Trocando olhares furtivos e sexo em posições de Kama Sutra (excepcionalmente filmadas pelo gênio que, afinal, se escondia na direção e operação da câmera), a vida é passada em sua plenitude e gozo. Como o loft possui um mezanino, a ação ocorre em dois ambientes. Os casais se alternam e a composição dos quadros é primorosa, podendo ser assistida mil vezes sem parecer tediosa ou enjoativa.

Marcelo tem uma esposa, a inevitável Ana (Sandra Bréa, no auge da beleza), com quem disputa o título de mais infeliz e neurótico. A relação dos dois é apenas formal. Por outro lado, a esposa de Luciano, Anita (Helena Ramos), dá uma de detetive particular e caça o marido por São Paulo inteira. Quando encontra provas suficientes de que ele sublimou a paz conjugal no apartamento do melhor amigo, arma uma cilada. E, entre um bacanal e outro, Marcelo e Luciano brigam, para Ana acabar vitoriosa. Mesmo porque, ainda sendo este atípico, nos filmes de Khouri a anima sempre vence.

A narrativa é boba, fraca, deixando um quê de inutilidade. No entanto, como em toda obra menor de um talento maior, os defeitos e pontas soltas fazem com que questões autorais escondidas tornem-se melhor estudadas.

Em nenhum outro filme, Khouri sugeriu tanto a homossexualidade latente de seus protagonistas masculinos quanto aqui. Fica quase claro que Luciano e Marcelo se desejam. Por outro lado, também fica entregue o quanto Marcelo é uma projeção do super-homem brasileiro e paulistano, na fantasia de poder, carisma e indiferença, que como em um grupo de predadores divide a classe masculina entre os que vencem muito e os que vencendo pouco, se sentem derrotados e excluídos.
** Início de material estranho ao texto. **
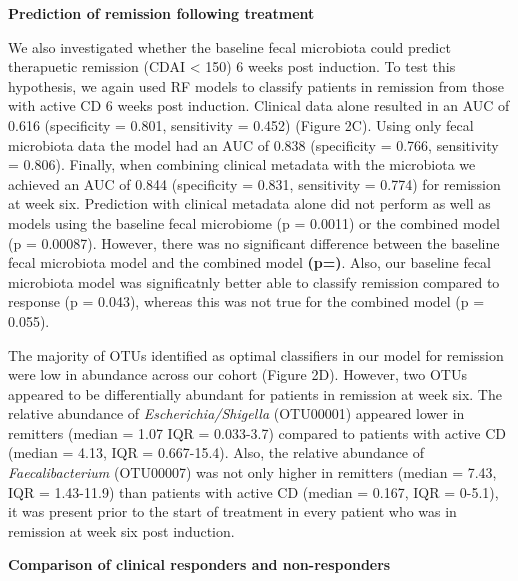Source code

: \documentclass[11pt,]{article}
\begin{document}
\textbf{Prediction of remission following treatment}

We also investigated whether the baseline fecal microbiota could predict
therapuetic remission (CDAI \textless{} 150) 6 weeks post induction. To
test this hypothesis, we again used RF models to classify patients in
remission from those with active CD 6 weeks post induction. Clinical
data alone resulted in an AUC of 0.616 (specificity = 0.801, sensitivity
= 0.452) (Figure 2C). Using only fecal microbiota data the model had an
AUC of 0.838 (specificity = 0.766, sensitivity = 0.806). Finally, when
combining clinical metadata with the microbiota we achieved an AUC of
0.844 (specificity = 0.831, sensitivity = 0.774) for remission at week
six. Prediction with clinical metadata alone did not perform as well as
models using the baseline fecal microbiome (p = 0.0011) or the combined
model (p = 0.00087). However, there was no significant difference
between the baseline fecal microbiota model and the combined model
\textbf{(p=)}. Also, our baseline fecal microbiota model was
significatnly better able to classify remission compared to response (p
= 0.043), whereas this was not true for the combined model (p = 0.055).

The majority of OTUs identified as optimal classifiers in our model for
remission were low in abundance across our cohort (Figure 2D). However,
two OTUs appeared to be differentially abundant for patients in
remission at week six. The relative abundance of
\emph{Escherichia/Shigella} (OTU00001) appeared lower in remitters
(median = 1.07 IQR = 0.033-3.7) compared to patients with active CD
(median = 4.13, IQR = 0.667-15.4). Also, the relative abundance of
\emph{Faecalibacterium} (OTU00007) was not only higher in remitters
(median = 7.43, IQR = 1.43-11.9) than patients with active CD (median =
0.167, IQR = 0-5.1), it was present prior to the start of treatment in
every patient who was in remission at week six post induction.

\textbf{Comparison of clinical responders and non-responders}
\end{document}
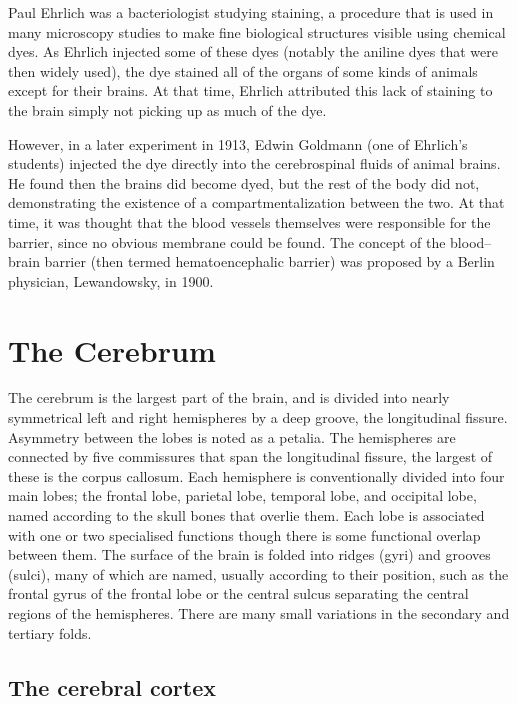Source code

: Paul Ehrlich was a bacteriologist studying staining, a procedure that is used in many microscopy studies to make fine biological structures visible using chemical dyes. As Ehrlich injected some of these dyes (notably the aniline dyes that were then widely used), the dye stained all of the organs of some kinds of animals except for their brains. At that time, Ehrlich attributed this lack of staining to the brain simply not picking up as much of the dye.

However, in a later experiment in 1913, Edwin Goldmann (one of Ehrlich's students) injected the dye directly into the cerebrospinal fluids of animal brains. He found then the brains did become dyed, but the rest of the body did not, demonstrating the existence of a compartmentalization between the two. At that time, it was thought that the blood vessels themselves were responsible for the barrier, since no obvious membrane could be found. The concept of the blood--brain barrier (then termed hematoencephalic barrier) was proposed by a Berlin physician, Lewandowsky, in 1900.

\hypertarget{the-cerebrum}{%
\section{The Cerebrum}\label{the-cerebrum}}

The cerebrum is the largest part of the brain, and is divided into nearly symmetrical left and right hemispheres by a deep groove, the longitudinal fissure. Asymmetry between the lobes is noted as a petalia. The hemispheres are connected by five commissures that span the longitudinal fissure, the largest of these is the corpus callosum. Each hemisphere is conventionally divided into four main lobes; the frontal lobe, parietal lobe, temporal lobe, and occipital lobe, named according to the skull bones that overlie them. Each lobe is associated with one or two specialised functions though there is some functional overlap between them. The surface of the brain is folded into ridges (gyri) and grooves (sulci), many of which are named, usually according to their position, such as the frontal gyrus of the frontal lobe or the central sulcus separating the central regions of the hemispheres. There are many small variations in the secondary and tertiary folds.

\hypertarget{the-cerebral-cortex}{%
\subsection{The cerebral cortex}\label{the-cerebral-cortex}}

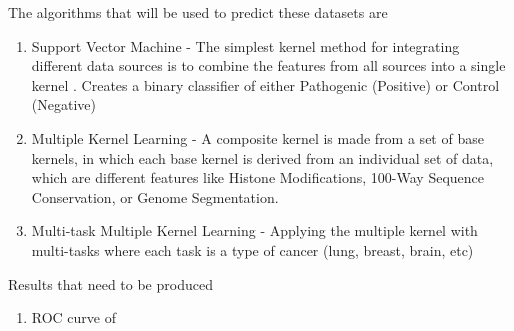 \documentclass[11pt]{article}
\begin{document}
The algorithms that will be used to predict these datasets are
\begin{enumerate}
	\item Support Vector Machine - The simplest kernel method for integrating different data sources is to combine the features from all sources into a single kernel \cite{Rogers2017}. Creates a binary classifier of either Pathogenic (Positive) or Control (Negative)
	\item Multiple Kernel Learning - A composite kernel is made from a set of base kernels, in which each base kernel is derived from an individual set of data, which are different features like Histone Modifications, 100-Way Sequence Conservation, or Genome Segmentation. \cite{Shihab2015}
	\item Multi-task Multiple Kernel Learning - Applying the multiple kernel with multi-tasks where each task is a type of cancer (lung, breast, brain, etc) \cite{Widmer2015}
\end{enumerate}


Results that need to be produced
\begin{enumerate}
	\item ROC curve of 
\end{enumerate}
\end{document}
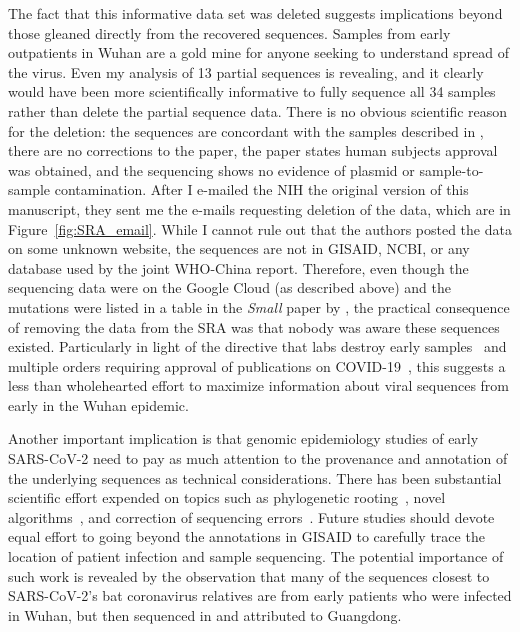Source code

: \documentclass[9pt,twocolumn,twoside]{gsajnl_modified}
\begin{document}
The fact that this informative data set was deleted suggests implications beyond those gleaned directly from the recovered sequences.
Samples from early outpatients in Wuhan are a gold mine for anyone seeking to understand spread of the virus.
Even my analysis of 13 partial sequences is revealing, and it clearly would have been more scientifically informative to fully sequence all 34 samples rather than delete the partial sequence data.
There is no obvious scientific reason for the deletion: the sequences are concordant with the samples described in \citet{wang2020medRxiv,wang2020small}, there are no corrections to the paper, the paper states human subjects approval was obtained, and the sequencing shows no evidence of plasmid or sample-to-sample contamination.
After I e-mailed the NIH the original version of this manuscript, they sent me the e-mails requesting deletion of the data, which are in Figure~\ref{fig:SRA_email}.
While I cannot rule out that the authors posted the data on some unknown website, the sequences are not in GISAID, NCBI, or any database used by the joint WHO-China report.
Therefore, even though the sequencing data were on the Google Cloud (as described above) and the mutations were listed in a table in the \textit{Small} paper by \citet{wang2020small}, the practical consequence of removing the data from the SRA was that nobody was aware these sequences existed.
Particularly in light of the directive that labs destroy early samples~\citep{pinghui2020SCMP} and multiple orders requiring approval of publications on COVID-19~\citep{chinacdc2020, Kang2020}, this suggests a less than wholehearted effort to maximize information about viral sequences from early in the Wuhan epidemic.

Another important implication is that genomic epidemiology studies of early SARS-CoV-2 need to pay as much attention to the provenance and annotation of the underlying sequences as technical considerations.
There has been substantial scientific effort expended on topics such as phylogenetic rooting~\citep{pipes2021assessing, morel2021phylogenetic}, novel algorithms~\citep{kumar2021evolutionary}, and correction of sequencing errors~\citep{turakhia2020stability}.
Future studies should devote equal effort to going beyond the annotations in GISAID to carefully trace the location of patient infection and sample sequencing.
The potential importance of such work is revealed by the observation that many of the sequences closest to SARS-CoV-2's bat coronavirus relatives are from early patients who were infected in Wuhan, but then sequenced in and attributed to Guangdong.
\end{document}
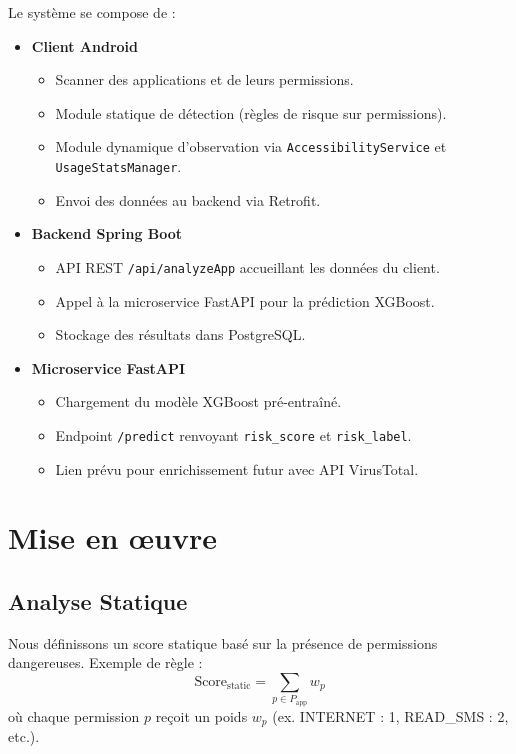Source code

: \documentclass[conference]{IEEEtran}
\begin{document}
Le système se compose de :
\begin{itemize}
  \item \textbf{Client Android}  
    \begin{itemize}
      \item Scanner des applications et de leurs permissions.
      \item Module statique de détection (règles de risque sur permissions).
      \item Module dynamique d’observation via \texttt{AccessibilityService} et \texttt{UsageStatsManager}.
      \item Envoi des données au backend via Retrofit.
    \end{itemize}
  \item \textbf{Backend Spring Boot}  
    \begin{itemize}
      \item API REST \texttt{/api/analyzeApp} accueillant les données du client.
      \item Appel à la microservice FastAPI pour la prédiction XGBoost.
      \item Stockage des résultats dans PostgreSQL.
    \end{itemize}
  \item \textbf{Microservice FastAPI}  
    \begin{itemize}
      \item Chargement du modèle XGBoost pré-entraîné.
      \item Endpoint \texttt{/predict} renvoyant \texttt{risk\_score} et \texttt{risk\_label}.
      \item Lien prévu pour enrichissement futur avec API VirusTotal.
    \end{itemize}
\end{itemize}

\section{Mise en œuvre}

\subsection{Analyse Statique}
Nous définissons un score statique basé sur la présence de permissions dangereuses.  
Exemple de règle :  
\[
  \text{Score}_{\mathrm{static}} = \sum_{p \in P_{\mathrm{app}}} w_p
\]
où chaque permission $p$ reçoit un poids $w_p$ (ex. INTERNET : 1, READ\_SMS : 2, etc.).
\end{document}
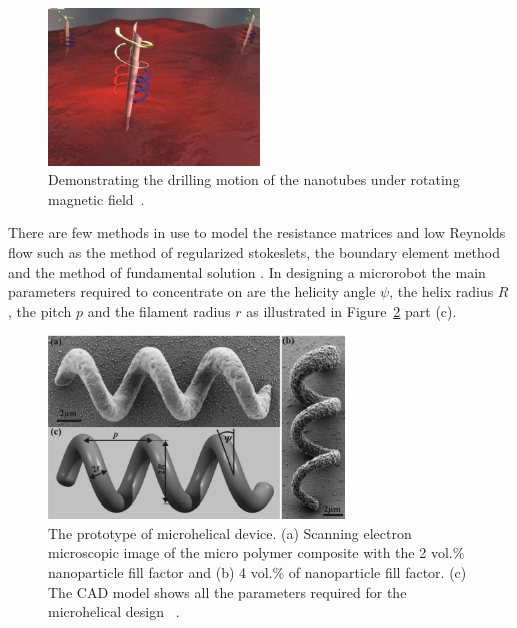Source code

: \documentclass[12pt,a4paper,titlepage]{report}
\begin{document}
\begin{figure}
  \begin{center}
    \includegraphics[width=0.5\textwidth]{nanoJet3}
  \caption[Drilling motion of a nanotube]{Demonstrating the drilling motion of the nanotubes under rotating
 magnetic field~\citep{C2NR32798H}.}
  \label{nanotube}
\end{center}
\end{figure}


There are few methods in use to model the resistance matrices and low Reynolds flow such as the 
method of regularized stokeslets, the boundary element method and the method of fundamental solution
. In designing a microrobot the main parameters required to concentrate on are the helicity angle $\psi$, 
the helix radius $R$, the pitch $p$ and the filament radius $r$ as illustrated in Figure~\ref{ref8} part (c). 

\begin{figure}
  \centering
    \includegraphics[width=0.7\textwidth]{8}
  \caption[The prototype of microhelical device]{ The prototype of microhelical device. (a) Scanning electron microscopic image of the micro polymer composite
with the 2 vol.\% nanoparticle fill factor and (b) 4 vol.\% of nanoparticle fill factor. (c) The CAD model
shows all the parameters required for the microhelical design ~\citep{peyer2013bacteria}.}
  \label{ref8}
\end{figure}
\end{document}
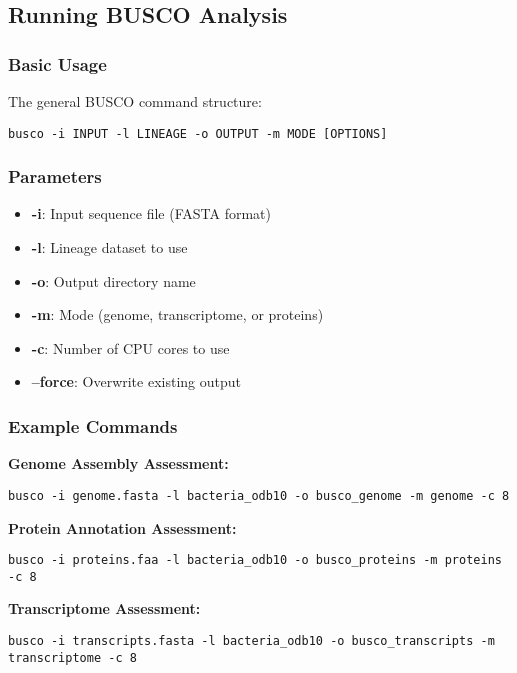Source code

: \subsection{Running BUSCO Analysis}

\subsubsection{Basic Usage}
The general BUSCO command structure:
\begin{verbatim}
busco -i INPUT -l LINEAGE -o OUTPUT -m MODE [OPTIONS]
\end{verbatim}

\subsubsection{Parameters}
\begin{itemize}
    \item \textbf{-i}: Input sequence file (FASTA format)
    \item \textbf{-l}: Lineage dataset to use
    \item \textbf{-o}: Output directory name
    \item \textbf{-m}: Mode (genome, transcriptome, or proteins)
    \item \textbf{-c}: Number of CPU cores to use
    \item \textbf{--force}: Overwrite existing output
\end{itemize}

\subsubsection{Example Commands}

\textbf{Genome Assembly Assessment:}
\begin{verbatim}
busco -i genome.fasta -l bacteria_odb10 -o busco_genome -m genome -c 8
\end{verbatim}

\textbf{Protein Annotation Assessment:}
\begin{verbatim}
busco -i proteins.faa -l bacteria_odb10 -o busco_proteins -m proteins -c 8
\end{verbatim}

\textbf{Transcriptome Assessment:}
\begin{verbatim}
busco -i transcripts.fasta -l bacteria_odb10 -o busco_transcripts -m transcriptome -c 8
\end{verbatim}

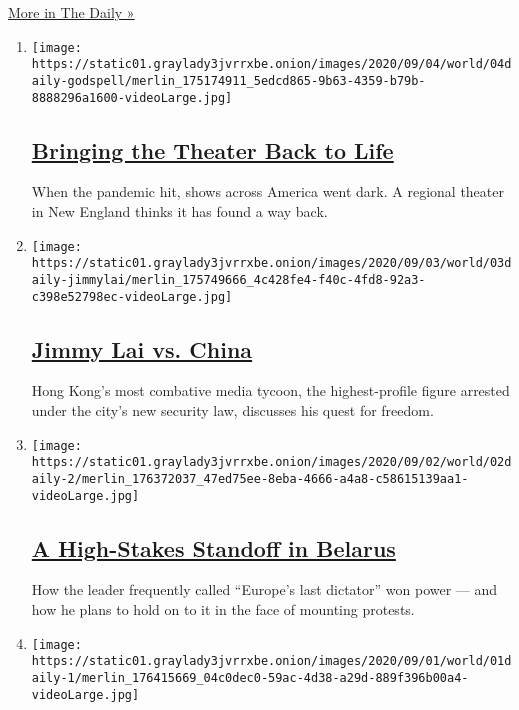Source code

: \href{/column/the-daily}{More in The Daily »}

\begin{enumerate}
\def\labelenumi{\arabic{enumi}.}
\item
  \texttt{[image: https://static01.graylady3jvrrxbe.onion/images/2020/09/04/world/04daily-godspell/merlin\_175174911\_5edcd865-9b63-4359-b79b-8888296a1600-videoLarge.jpg]}

  \hypertarget{bringing-the-theater-back-to-life}{%
  \subsection{\texorpdfstring{\href{/2020/09/04/podcasts/the-daily/Godspell-theater-coronavirus.html}{Bringing
  the Theater Back to
  Life}}{Bringing the Theater Back to Life}}\label{bringing-the-theater-back-to-life}}

  When the pandemic hit, shows across America went dark. A regional
  theater in New England thinks it has found a way back.
\item
  \texttt{[image: https://static01.graylady3jvrrxbe.onion/images/2020/09/03/world/03daily-jimmylai/merlin\_175749666\_4c428fe4-f40c-4fd8-92a3-c398e52798ec-videoLarge.jpg]}

  \hypertarget{jimmy-lai-vs-china}{%
  \subsection{\texorpdfstring{\href{/2020/09/03/podcasts/the-daily/hong-kong-china-jimmy-lai.html}{Jimmy
  Lai vs. China}}{Jimmy Lai vs. China}}\label{jimmy-lai-vs-china}}

  Hong Kong's most combative media tycoon, the highest-profile figure
  arrested under the city's new security law, discusses his quest for
  freedom.
\item
  \texttt{[image: https://static01.graylady3jvrrxbe.onion/images/2020/09/02/world/02daily-2/merlin\_176372037\_47ed75ee-8eba-4666-a4a8-c58615139aa1-videoLarge.jpg]}

  \hypertarget{a-high-stakes-standoff-in-belarus}{%
  \subsection{\texorpdfstring{\href{/2020/09/02/podcasts/the-daily/belarus-protests-lukashenko.html}{A
  High-Stakes Standoff in
  Belarus}}{A High-Stakes Standoff in Belarus}}\label{a-high-stakes-standoff-in-belarus}}

  How the leader frequently called ``Europe's last dictator'' won power
  --- and how he plans to hold on to it in the face of mounting
  protests.
\item
  \texttt{[image: https://static01.graylady3jvrrxbe.onion/images/2020/09/01/world/01daily-1/merlin\_176415669\_04c0dec0-59ac-4d38-a29d-889f396b00a4-videoLarge.jpg]}


\end{enumerate}
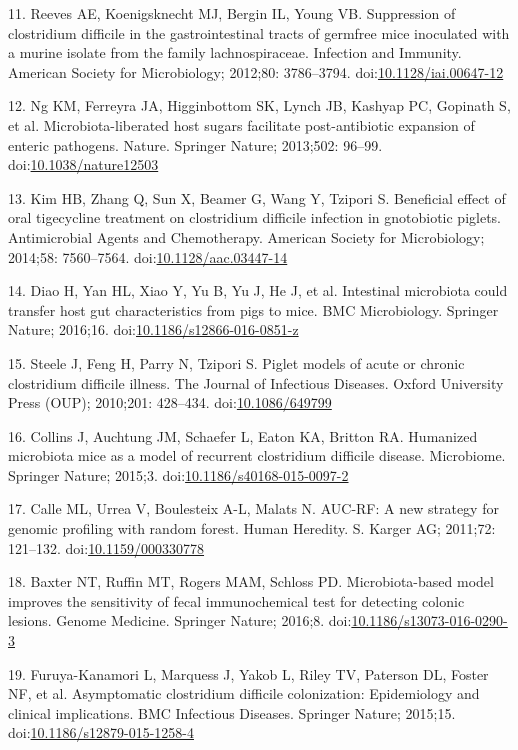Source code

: \documentclass[11pt,]{article}
\begin{document}
11. Reeves AE, Koenigsknecht MJ, Bergin IL, Young VB. Suppression of
clostridium difficile in the gastrointestinal tracts of germfree mice
inoculated with a murine isolate from the family lachnospiraceae.
Infection and Immunity. American Society for Microbiology; 2012;80:
3786--3794.
doi:\href{http://dx.doi.org/10.1128/iai.00647-12}{10.1128/iai.00647-12}

12. Ng KM, Ferreyra JA, Higginbottom SK, Lynch JB, Kashyap PC, Gopinath
S, et al. Microbiota-liberated host sugars facilitate post-antibiotic
expansion of enteric pathogens. Nature. Springer Nature; 2013;502:
96--99.
doi:\href{http://dx.doi.org/10.1038/nature12503}{10.1038/nature12503}

13. Kim HB, Zhang Q, Sun X, Beamer G, Wang Y, Tzipori S. Beneficial
effect of oral tigecycline treatment on clostridium difficile infection
in gnotobiotic piglets. Antimicrobial Agents and Chemotherapy. American
Society for Microbiology; 2014;58: 7560--7564.
doi:\href{http://dx.doi.org/10.1128/aac.03447-14}{10.1128/aac.03447-14}

14. Diao H, Yan HL, Xiao Y, Yu B, Yu J, He J, et al. Intestinal
microbiota could transfer host gut characteristics from pigs to mice.
BMC Microbiology. Springer Nature; 2016;16.
doi:\href{http://dx.doi.org/10.1186/s12866-016-0851-z}{10.1186/s12866-016-0851-z}

15. Steele J, Feng H, Parry N, Tzipori S. Piglet models of acute or
chronic clostridium difficile illness. The Journal of Infectious
Diseases. Oxford University Press (OUP); 2010;201: 428--434.
doi:\href{http://dx.doi.org/10.1086/649799}{10.1086/649799}

16. Collins J, Auchtung JM, Schaefer L, Eaton KA, Britton RA. Humanized
microbiota mice as a model of recurrent clostridium difficile disease.
Microbiome. Springer Nature; 2015;3.
doi:\href{http://dx.doi.org/10.1186/s40168-015-0097-2}{10.1186/s40168-015-0097-2}

17. Calle ML, Urrea V, Boulesteix A-L, Malats N. AUC-RF: A new strategy
for genomic profiling with random forest. Human Heredity. S. Karger AG;
2011;72: 121--132.
doi:\href{http://dx.doi.org/10.1159/000330778}{10.1159/000330778}

18. Baxter NT, Ruffin MT, Rogers MAM, Schloss PD. Microbiota-based model
improves the sensitivity of fecal immunochemical test for detecting
colonic lesions. Genome Medicine. Springer Nature; 2016;8.
doi:\href{http://dx.doi.org/10.1186/s13073-016-0290-3}{10.1186/s13073-016-0290-3}

19. Furuya-Kanamori L, Marquess J, Yakob L, Riley TV, Paterson DL,
Foster NF, et al. Asymptomatic clostridium difficile colonization:
Epidemiology and clinical implications. BMC Infectious Diseases.
Springer Nature; 2015;15.
doi:\href{http://dx.doi.org/10.1186/s12879-015-1258-4}{10.1186/s12879-015-1258-4}
\end{document}
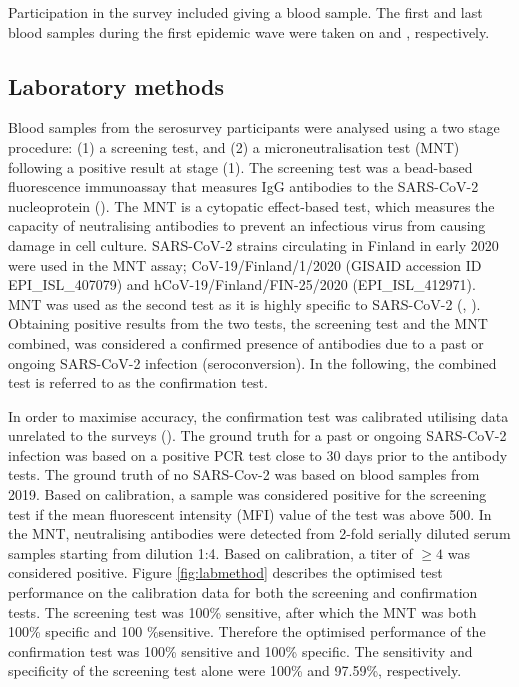 \documentclass[aoas]{imsart}
\begin{document}
Participation in the survey included giving a blood sample. The first and last blood samples during the first epidemic wave were taken on  and , respectively.

\subsection{Laboratory methods}

Blood samples from the serosurvey participants were analysed using a two stage procedure: (1) a screening test, and (2) a microneutralisation test (MNT) following a positive result at stage (1). The screening test was a bead-based fluorescence immunoassay that measures IgG antibodies to the SARS-CoV-2 nucleoprotein (\cite{Ekstrom2021}). The MNT is a cytopatic effect-based test, which measures the capacity of neutralising antibodies to prevent an infectious virus from causing damage in cell culture. SARS-CoV-2 strains circulating in Finland in early 2020 were used in the MNT assay; CoV-19/Finland/1/2020 (GISAID accession ID EPI\_ISL\_407079) and hCoV-19/Finland/FIN-25/2020 (EPI\_ISL\_412971). MNT was used as the second test as it is highly specific to SARS-CoV-2  (\cite{haveri2020},  \cite{Ekstrom2021}). Obtaining positive results from the two tests, the screening test and the MNT combined, was considered a confirmed presence of antibodies due to a past or ongoing SARS-CoV-2 infection (seroconversion). In the following, the combined test is referred to as the confirmation test.

In order to maximise accuracy, the confirmation test was calibrated utilising data unrelated to the surveys (\cite{Ekstrom2021}). The ground truth for a past or ongoing SARS-CoV-2 infection was based on a positive PCR test close to 30 days prior to the antibody tests. The ground truth of no SARS-Cov-2 was based on blood samples from 2019. Based on calibration, a sample was considered positive for the screening test if the mean fluorescent intensity (MFI) value of the test was above 500. In the MNT, neutralising antibodies were detected from 2-fold serially diluted serum samples starting from dilution 1:4. Based on calibration, a titer of $\geq 4$ was considered positive. Figure \ref{fig:labmethod} describes the optimised test performance on the calibration data for both the screening and confirmation tests. The screening test was 100\% sensitive, after which the MNT was both 100\% specific and 100 \%sensitive. Therefore the optimised performance of the confirmation test was 100\% sensitive and 100\% specific. The sensitivity and specificity of the screening test alone were 100\% and 97.59\%, respectively. 
\end{document}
Também é notável a ambientação, a colocação dos cenários, como um filme-ensaio para “Eros” ou “Eu”. Compreendido mais como diversão do que reflexão, apreciadas as belas plásticas femininas e decorativas, anotando-se as peculiaridades de cada uma das festas, atrizes no auge (Patrícia Scalvi, Nicole Puzzi, Kate Lyra, para citar só as melhores) e transas que se sucedem, “Convite ao Prazer” vira diversão inofensiva e fácil, conquistando o mais renitente dos espectadores para os quintais do universo khouriano.